### Assigned task
What appears from the first line of the records below through the line containing "- API for http" must be reproduced verbatim.
++++ Material for this exercise ++++
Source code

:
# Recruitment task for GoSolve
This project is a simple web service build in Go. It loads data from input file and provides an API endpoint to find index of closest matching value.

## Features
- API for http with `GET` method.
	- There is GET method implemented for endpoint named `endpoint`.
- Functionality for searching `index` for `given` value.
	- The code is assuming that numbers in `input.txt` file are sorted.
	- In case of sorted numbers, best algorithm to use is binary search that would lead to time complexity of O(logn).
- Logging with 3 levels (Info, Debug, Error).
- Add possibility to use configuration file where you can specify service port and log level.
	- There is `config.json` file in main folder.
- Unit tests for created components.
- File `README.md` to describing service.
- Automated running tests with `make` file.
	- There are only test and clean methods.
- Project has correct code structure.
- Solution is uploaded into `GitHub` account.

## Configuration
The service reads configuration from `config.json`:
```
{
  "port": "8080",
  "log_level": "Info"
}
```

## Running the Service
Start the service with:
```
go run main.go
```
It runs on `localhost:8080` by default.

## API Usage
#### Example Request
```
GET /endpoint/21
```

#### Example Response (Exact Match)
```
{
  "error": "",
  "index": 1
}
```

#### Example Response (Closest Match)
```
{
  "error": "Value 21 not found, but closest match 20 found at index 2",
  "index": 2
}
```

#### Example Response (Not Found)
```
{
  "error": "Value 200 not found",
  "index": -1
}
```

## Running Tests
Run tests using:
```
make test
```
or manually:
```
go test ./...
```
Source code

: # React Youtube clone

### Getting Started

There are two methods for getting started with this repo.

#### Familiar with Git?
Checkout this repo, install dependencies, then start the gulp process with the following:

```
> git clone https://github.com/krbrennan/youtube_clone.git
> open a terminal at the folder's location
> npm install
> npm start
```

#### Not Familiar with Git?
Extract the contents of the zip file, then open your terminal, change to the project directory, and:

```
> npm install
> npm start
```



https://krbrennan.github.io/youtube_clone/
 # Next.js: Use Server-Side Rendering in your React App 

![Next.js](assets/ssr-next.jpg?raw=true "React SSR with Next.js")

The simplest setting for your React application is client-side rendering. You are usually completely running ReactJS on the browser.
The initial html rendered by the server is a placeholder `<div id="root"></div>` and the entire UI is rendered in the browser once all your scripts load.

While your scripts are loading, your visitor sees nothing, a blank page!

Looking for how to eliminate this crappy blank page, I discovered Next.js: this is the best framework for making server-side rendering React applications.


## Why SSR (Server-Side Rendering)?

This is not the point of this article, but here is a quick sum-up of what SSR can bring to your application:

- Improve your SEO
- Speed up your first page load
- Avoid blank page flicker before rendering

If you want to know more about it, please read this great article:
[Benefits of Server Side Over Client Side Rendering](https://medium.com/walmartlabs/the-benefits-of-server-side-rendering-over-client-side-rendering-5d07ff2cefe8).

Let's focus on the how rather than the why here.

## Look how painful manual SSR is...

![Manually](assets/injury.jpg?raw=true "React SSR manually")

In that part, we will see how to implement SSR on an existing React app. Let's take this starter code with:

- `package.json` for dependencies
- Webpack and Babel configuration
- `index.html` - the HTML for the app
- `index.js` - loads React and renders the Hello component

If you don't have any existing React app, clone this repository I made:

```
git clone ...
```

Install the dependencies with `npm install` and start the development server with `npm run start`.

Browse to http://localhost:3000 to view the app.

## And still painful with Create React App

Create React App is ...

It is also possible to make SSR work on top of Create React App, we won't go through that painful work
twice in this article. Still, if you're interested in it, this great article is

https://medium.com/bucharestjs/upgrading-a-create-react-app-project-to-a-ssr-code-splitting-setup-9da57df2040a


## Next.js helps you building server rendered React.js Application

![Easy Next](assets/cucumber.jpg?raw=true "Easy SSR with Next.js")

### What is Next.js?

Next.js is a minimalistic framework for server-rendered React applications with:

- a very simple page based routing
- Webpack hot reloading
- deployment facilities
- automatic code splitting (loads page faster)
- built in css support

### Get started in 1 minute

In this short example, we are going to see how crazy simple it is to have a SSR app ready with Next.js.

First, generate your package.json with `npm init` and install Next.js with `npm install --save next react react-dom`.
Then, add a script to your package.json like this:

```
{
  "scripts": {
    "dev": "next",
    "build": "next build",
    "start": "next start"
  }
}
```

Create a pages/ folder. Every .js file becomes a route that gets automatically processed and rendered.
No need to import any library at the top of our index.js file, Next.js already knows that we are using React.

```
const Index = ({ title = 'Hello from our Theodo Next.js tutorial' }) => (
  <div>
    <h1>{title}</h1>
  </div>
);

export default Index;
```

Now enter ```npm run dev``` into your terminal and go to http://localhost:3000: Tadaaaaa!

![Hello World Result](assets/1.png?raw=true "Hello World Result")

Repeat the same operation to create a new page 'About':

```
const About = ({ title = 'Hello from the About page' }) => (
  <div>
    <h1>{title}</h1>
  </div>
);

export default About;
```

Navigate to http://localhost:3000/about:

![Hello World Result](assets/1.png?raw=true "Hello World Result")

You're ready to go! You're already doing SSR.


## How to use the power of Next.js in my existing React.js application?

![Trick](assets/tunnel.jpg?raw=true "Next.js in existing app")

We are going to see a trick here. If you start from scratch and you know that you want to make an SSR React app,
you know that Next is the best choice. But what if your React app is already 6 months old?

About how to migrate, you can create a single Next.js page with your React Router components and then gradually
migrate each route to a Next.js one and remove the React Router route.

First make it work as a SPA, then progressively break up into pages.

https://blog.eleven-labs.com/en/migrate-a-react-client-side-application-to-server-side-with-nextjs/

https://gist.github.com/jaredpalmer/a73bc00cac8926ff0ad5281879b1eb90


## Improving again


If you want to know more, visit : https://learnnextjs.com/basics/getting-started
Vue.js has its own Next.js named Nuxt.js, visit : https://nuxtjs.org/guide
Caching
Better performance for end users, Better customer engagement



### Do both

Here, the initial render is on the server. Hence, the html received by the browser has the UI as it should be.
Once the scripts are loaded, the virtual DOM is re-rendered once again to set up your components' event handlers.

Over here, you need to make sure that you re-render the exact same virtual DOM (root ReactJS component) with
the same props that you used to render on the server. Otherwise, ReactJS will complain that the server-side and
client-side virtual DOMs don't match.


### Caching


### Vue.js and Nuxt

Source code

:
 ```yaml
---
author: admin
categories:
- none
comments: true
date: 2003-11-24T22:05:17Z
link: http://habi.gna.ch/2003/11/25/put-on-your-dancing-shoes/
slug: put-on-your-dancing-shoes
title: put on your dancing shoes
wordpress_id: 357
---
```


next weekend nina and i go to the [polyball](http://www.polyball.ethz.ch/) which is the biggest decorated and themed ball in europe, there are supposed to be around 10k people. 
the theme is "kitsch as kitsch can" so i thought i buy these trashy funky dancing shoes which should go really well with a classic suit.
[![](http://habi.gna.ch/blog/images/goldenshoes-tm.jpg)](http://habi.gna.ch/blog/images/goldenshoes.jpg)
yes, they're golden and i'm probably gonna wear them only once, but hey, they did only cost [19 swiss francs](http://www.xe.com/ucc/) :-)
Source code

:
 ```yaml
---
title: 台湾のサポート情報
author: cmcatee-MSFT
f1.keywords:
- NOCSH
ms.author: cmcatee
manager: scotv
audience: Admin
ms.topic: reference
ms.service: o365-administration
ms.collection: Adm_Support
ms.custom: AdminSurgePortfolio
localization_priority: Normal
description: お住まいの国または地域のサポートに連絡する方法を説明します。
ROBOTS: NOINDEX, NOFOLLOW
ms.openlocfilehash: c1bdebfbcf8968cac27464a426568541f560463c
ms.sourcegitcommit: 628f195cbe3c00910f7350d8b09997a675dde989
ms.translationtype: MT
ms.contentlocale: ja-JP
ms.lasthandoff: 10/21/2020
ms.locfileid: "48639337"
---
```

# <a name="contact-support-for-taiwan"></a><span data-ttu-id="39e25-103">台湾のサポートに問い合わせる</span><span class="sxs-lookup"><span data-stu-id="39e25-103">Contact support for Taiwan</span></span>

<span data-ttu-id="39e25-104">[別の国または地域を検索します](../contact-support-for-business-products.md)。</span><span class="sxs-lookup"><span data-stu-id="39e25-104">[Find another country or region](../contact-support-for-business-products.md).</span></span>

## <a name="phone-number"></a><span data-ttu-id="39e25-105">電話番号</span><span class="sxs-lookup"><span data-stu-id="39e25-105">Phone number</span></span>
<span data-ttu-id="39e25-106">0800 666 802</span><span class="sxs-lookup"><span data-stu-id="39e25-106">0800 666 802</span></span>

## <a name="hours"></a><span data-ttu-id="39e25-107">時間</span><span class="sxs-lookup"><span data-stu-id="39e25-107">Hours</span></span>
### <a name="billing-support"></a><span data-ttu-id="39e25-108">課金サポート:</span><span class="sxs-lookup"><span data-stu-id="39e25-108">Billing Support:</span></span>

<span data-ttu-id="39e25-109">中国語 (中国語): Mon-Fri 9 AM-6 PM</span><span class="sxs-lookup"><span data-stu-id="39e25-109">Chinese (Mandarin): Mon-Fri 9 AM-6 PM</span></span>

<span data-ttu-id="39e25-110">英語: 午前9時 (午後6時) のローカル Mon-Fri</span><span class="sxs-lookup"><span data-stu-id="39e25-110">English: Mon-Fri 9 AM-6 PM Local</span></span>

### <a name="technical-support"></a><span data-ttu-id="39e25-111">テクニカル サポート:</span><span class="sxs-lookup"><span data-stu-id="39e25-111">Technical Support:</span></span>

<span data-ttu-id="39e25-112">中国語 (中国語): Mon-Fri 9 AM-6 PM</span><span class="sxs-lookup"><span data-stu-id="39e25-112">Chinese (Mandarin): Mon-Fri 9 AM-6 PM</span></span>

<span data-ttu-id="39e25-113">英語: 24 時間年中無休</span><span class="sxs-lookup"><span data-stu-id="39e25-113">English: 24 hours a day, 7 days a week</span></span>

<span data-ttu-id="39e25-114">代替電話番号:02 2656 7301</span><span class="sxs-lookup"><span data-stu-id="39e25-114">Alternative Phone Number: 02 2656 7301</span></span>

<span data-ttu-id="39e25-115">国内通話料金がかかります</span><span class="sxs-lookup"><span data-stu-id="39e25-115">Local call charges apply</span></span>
++++
### Your response
Source code

:
# Recruitment task for GoSolve
This project is a simple web service build in Go. It loads data from input file and provides an API endpoint to find index of closest matching value.

## Features
- API for http with `GET` method.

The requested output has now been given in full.